Summary: We’re all trapped, and since Trump inveigled his way into the Oval Office, probably going to die

Recently I was at a meeting with a pro-Brexit member of the British parliament who, six months after the referendum on Britain’s future in Europe, still did not understand the difference between the European Court of Justice and the European Court of Human Rights. Not everyone has to know that of course. But when the person in question is taking decisions that they promise will lead to a better tomorrow, one does expect them to have a firm grasp of the basic facts of today.

Prisoners of Geography is about some of those key and immutable facts. It is about the imperatives that are imposed upon political leaders by the geography within which they find their countries and how they feel compelled to respond.

For example Russia needs a warm water port for its navy. This allows it to project its military power across the oceans and be recognised as a world power. So, when Ukraine displayed a desire to move towards the European Union and Nato it did what it felt was necessary and reclaimed the Crimea and with that Sevastopol, the only warm water port available to it.

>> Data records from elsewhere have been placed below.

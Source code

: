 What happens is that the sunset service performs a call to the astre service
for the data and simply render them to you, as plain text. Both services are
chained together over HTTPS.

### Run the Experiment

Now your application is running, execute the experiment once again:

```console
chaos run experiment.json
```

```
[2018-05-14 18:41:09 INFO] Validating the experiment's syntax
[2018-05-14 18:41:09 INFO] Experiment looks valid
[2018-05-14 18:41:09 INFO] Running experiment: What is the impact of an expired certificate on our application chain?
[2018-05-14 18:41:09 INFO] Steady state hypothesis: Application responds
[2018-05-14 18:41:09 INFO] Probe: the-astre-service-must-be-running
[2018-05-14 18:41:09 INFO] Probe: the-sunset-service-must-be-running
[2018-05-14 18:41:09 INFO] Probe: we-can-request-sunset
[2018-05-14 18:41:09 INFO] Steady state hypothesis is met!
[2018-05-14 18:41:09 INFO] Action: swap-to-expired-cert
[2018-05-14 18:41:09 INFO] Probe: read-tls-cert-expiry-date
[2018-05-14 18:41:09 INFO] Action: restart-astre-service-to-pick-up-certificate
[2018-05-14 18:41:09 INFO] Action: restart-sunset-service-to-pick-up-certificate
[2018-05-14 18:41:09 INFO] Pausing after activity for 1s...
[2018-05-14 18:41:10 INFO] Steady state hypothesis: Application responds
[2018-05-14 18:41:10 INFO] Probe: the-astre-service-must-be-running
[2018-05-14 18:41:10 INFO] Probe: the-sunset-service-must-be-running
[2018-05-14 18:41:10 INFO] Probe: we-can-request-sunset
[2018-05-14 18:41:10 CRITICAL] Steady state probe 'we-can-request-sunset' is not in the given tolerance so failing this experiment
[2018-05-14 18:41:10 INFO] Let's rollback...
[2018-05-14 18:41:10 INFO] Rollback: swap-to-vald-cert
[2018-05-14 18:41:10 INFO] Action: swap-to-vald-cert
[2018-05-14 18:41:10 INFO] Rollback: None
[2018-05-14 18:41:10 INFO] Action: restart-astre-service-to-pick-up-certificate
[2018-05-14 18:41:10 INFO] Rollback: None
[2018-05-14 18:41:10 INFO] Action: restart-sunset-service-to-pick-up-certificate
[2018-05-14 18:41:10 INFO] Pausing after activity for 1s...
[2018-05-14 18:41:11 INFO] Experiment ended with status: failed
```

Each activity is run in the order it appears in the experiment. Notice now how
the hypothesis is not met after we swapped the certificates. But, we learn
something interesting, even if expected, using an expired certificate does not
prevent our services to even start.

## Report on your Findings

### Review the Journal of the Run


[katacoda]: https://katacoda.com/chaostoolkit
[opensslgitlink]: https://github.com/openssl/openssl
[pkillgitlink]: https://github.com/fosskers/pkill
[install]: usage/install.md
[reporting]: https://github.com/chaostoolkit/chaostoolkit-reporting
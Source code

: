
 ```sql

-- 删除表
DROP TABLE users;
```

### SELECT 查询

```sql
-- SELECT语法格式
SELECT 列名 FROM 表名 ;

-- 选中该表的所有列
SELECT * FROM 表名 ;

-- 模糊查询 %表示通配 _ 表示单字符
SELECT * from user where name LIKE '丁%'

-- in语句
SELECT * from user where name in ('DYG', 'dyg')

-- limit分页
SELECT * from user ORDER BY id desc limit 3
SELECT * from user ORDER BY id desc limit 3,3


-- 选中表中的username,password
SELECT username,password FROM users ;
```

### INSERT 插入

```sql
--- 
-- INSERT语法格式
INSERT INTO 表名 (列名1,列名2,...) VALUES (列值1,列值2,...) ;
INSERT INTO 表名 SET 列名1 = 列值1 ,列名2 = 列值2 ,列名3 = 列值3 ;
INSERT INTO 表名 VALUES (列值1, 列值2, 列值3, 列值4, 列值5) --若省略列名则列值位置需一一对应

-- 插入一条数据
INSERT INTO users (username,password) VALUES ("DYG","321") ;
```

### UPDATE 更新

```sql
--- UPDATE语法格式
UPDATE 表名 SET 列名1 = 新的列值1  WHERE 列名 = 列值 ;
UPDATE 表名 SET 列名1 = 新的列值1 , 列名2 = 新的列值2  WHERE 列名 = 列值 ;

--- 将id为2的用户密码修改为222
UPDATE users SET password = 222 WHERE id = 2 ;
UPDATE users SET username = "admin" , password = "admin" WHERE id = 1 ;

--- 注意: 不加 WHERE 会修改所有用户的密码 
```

Similarly the historical Russian habit of extending its empire into Eastern Europe as far as the borders of Germany is explained by the vulnerability of Moscow to attack from the West across the Northern European Plain. Occupying Poland where the plain is at its narrowest, as it has frequently done, therefore increases Russia’s security from attack.

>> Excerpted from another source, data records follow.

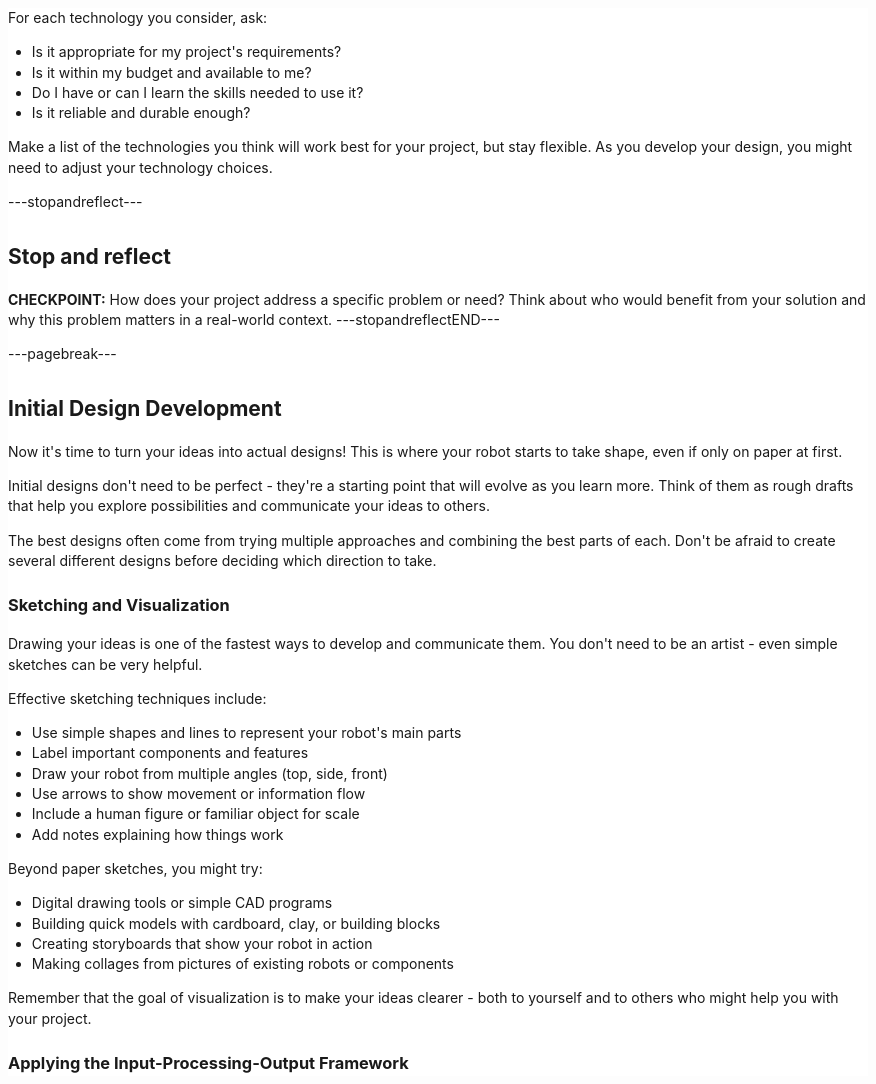 For each technology you consider, ask:
- Is it appropriate for my project's requirements?
- Is it within my budget and available to me?
- Do I have or can I learn the skills needed to use it?
- Is it reliable and durable enough?

Make a list of the technologies you think will work best for your project, but stay flexible. As you develop your design, you might need to adjust your technology choices.

---stopandreflect---
## Stop and reflect

**CHECKPOINT:** How does your project address a specific problem or need? Think about who would benefit from your solution and why this problem matters in a real-world context.
---stopandreflectEND---

---pagebreak---

## **Initial Design Development**

Now it's time to turn your ideas into actual designs! This is where your robot starts to take shape, even if only on paper at first.

Initial designs don't need to be perfect - they're a starting point that will evolve as you learn more. Think of them as rough drafts that help you explore possibilities and communicate your ideas to others.

The best designs often come from trying multiple approaches and combining the best parts of each. Don't be afraid to create several different designs before deciding which direction to take.

### **Sketching and Visualization**

Drawing your ideas is one of the fastest ways to develop and communicate them. You don't need to be an artist - even simple sketches can be very helpful.

Effective sketching techniques include:
- Use simple shapes and lines to represent your robot's main parts
- Label important components and features
- Draw your robot from multiple angles (top, side, front)
- Use arrows to show movement or information flow
- Include a human figure or familiar object for scale
- Add notes explaining how things work

Beyond paper sketches, you might try:
- Digital drawing tools or simple CAD programs
- Building quick models with cardboard, clay, or building blocks
- Creating storyboards that show your robot in action
- Making collages from pictures of existing robots or components

Remember that the goal of visualization is to make your ideas clearer - both to yourself and to others who might help you with your project.

### **Applying the Input-Processing-Output Framework**
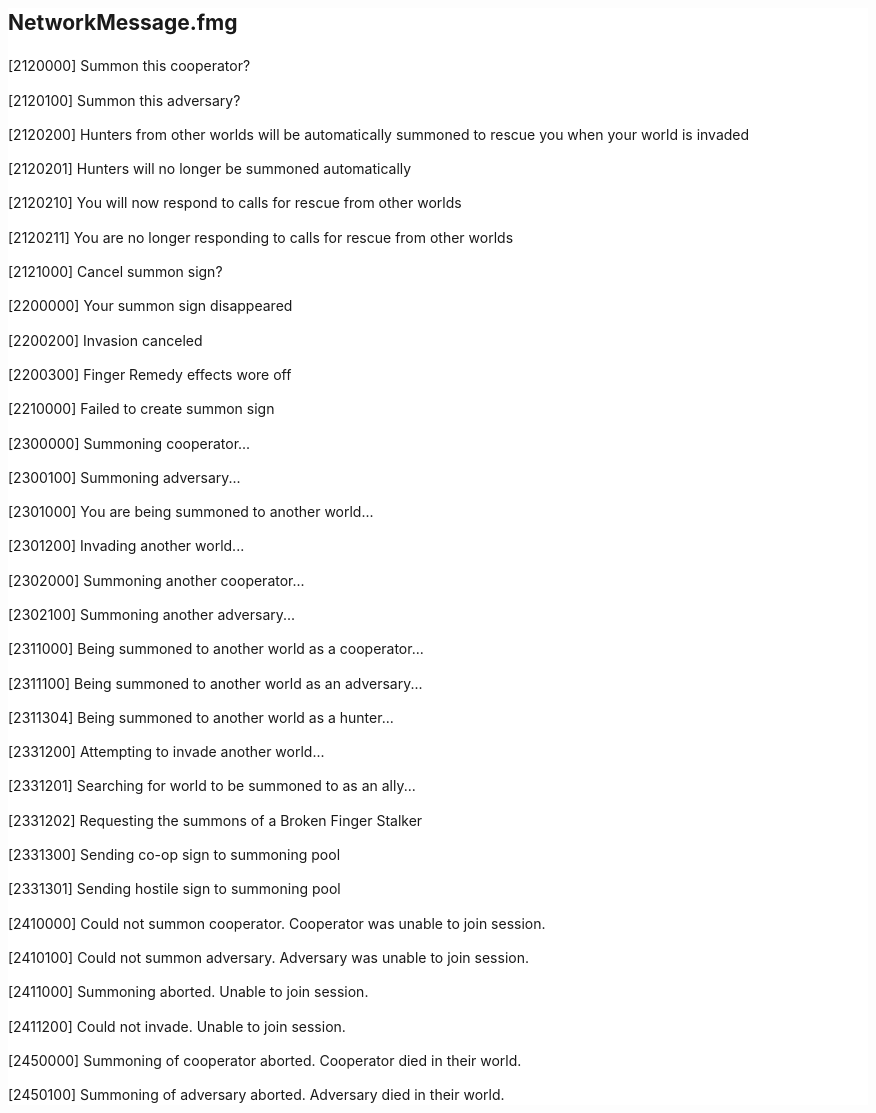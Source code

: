 ## NetworkMessage.fmg

[2120000] Summon this cooperator?

[2120100] Summon this adversary?

[2120200] Hunters from other worlds will be automatically summoned to rescue you when your world is invaded

[2120201] Hunters will no longer be summoned automatically

[2120210] You will now respond to calls for rescue from other worlds

[2120211] You are no longer responding to calls for rescue from other worlds

[2121000] Cancel summon sign?

[2200000] Your summon sign disappeared

[2200200] Invasion canceled

[2200300] Finger Remedy effects wore off

[2210000] Failed to create summon sign

[2300000] Summoning cooperator...

[2300100] Summoning adversary...

[2301000] You are being summoned to another world...

[2301200] Invading another world...

[2302000] Summoning another cooperator...

[2302100] Summoning another adversary...

[2311000] Being summoned to another world as a cooperator...

[2311100] Being summoned to another world as an adversary...

[2311304] Being summoned to another world as a hunter...

[2331200] Attempting to invade another world...

[2331201] Searching for world to be summoned to as an ally...

[2331202] Requesting the summons of a Broken Finger Stalker

[2331300] Sending co-op sign to summoning pool

[2331301] Sending hostile sign to summoning pool

[2410000] Could not summon cooperator. Cooperator was unable to join session.

[2410100] Could not summon adversary. Adversary was unable to join session.

[2411000] Summoning aborted. Unable to join session.

[2411200] Could not invade. Unable to join session.

[2450000] Summoning of cooperator aborted. Cooperator died in their world.

[2450100] Summoning of adversary aborted. Adversary died in their world.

Another area of potential risk is the artic where Russia’s wish to control the energy sources there could put it on course for a clash with Nato.

Reading this book in the aftermath of 2016 US presidential election was a sobering experience. Marshall reminds us that the United States has a treaty with Taiwan which requires it to go to war if Taiwan is invaded. Something that would spark an invasion by China would be formal recognition by the US of Taiwan as an independent country. Fortunately “there is no sign of that”. Or at least there wasn’t until the US’s gerrymandered electoral system put a narcissist with a disinterest in facts and a xenophobia about China into the Oval Office.

Prisoners of Geography is illuminating not just on these contemporary geopolitical issues, but also on a range of developmental issues: why have Africa and South America developed, or failed to develop, as they have; how geography shaped European history and why the peace the continent has experienced over the past 70 years is not inevitable but the result of conscious political choice in the shape of the European Union. It also throws light on contemporary conflicts in the Middle East, between India and Pakistan, and in the Korean Peninsula.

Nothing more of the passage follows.